TASK REQUIREMENTS:
Check each line of the material, and show the ones that include the word "undersöka".
*** Opening of DATA FOR THIS TASK ***
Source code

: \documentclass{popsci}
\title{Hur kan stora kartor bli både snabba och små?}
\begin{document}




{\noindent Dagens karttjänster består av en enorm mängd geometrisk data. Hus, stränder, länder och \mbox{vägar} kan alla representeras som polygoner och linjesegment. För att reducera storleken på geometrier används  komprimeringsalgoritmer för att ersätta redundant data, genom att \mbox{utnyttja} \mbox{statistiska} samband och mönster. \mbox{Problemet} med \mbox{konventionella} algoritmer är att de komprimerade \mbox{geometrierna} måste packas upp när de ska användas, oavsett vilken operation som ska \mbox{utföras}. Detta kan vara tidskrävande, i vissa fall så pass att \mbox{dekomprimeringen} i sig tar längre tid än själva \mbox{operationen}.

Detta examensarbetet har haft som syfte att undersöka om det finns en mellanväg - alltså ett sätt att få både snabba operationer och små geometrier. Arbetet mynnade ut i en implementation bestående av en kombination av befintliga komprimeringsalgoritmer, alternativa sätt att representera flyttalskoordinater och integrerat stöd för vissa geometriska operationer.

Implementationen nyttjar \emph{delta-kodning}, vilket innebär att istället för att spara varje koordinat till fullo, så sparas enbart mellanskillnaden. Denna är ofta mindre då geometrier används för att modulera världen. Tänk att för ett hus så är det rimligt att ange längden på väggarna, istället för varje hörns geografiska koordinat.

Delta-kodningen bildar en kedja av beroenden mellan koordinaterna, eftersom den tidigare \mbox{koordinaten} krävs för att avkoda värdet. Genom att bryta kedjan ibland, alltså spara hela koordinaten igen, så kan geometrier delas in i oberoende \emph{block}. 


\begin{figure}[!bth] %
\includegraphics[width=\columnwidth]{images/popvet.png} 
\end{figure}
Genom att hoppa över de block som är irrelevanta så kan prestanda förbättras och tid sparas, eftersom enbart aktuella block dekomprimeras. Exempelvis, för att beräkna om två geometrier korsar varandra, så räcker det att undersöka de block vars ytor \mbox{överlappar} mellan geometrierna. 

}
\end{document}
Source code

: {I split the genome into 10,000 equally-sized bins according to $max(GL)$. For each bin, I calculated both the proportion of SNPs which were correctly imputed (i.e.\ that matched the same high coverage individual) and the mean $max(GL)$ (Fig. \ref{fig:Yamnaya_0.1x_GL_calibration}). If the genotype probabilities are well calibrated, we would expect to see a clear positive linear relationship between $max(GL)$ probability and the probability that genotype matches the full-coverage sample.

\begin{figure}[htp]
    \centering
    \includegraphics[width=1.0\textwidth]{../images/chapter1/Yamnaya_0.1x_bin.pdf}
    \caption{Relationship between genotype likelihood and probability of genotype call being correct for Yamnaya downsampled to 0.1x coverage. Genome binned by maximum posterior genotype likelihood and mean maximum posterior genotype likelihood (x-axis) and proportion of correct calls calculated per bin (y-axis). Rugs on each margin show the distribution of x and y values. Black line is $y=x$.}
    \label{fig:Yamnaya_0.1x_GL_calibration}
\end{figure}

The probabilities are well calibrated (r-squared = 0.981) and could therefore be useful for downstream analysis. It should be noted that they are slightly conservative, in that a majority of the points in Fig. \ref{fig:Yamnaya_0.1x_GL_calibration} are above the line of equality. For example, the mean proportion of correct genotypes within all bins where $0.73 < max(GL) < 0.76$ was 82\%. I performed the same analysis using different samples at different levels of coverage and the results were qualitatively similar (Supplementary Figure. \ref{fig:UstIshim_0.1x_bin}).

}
*** Close of DATA FOR THIS TASK ***
RESULT OF THIS EXERCISE:
Detta examensarbetet har haft som syfte att undersöka om det finns en mellanväg - alltså ett sätt att få både snabba operationer och små geometrier. Arbetet mynnade ut i en implementation bestående av en kombination av befintliga komprimeringsalgoritmer, alternativa sätt att representera flyttalskoordinater och integrerat stöd för vissa geometriska operationer.
Genom att hoppa över de block som är irrelevanta så kan prestanda förbättras och tid sparas, eftersom enbart aktuella block dekomprimeras. Exempelvis, för att beräkna om två geometrier korsar varandra, så räcker det att undersöka de block vars ytor \mbox{överlappar} mellan geometrierna. 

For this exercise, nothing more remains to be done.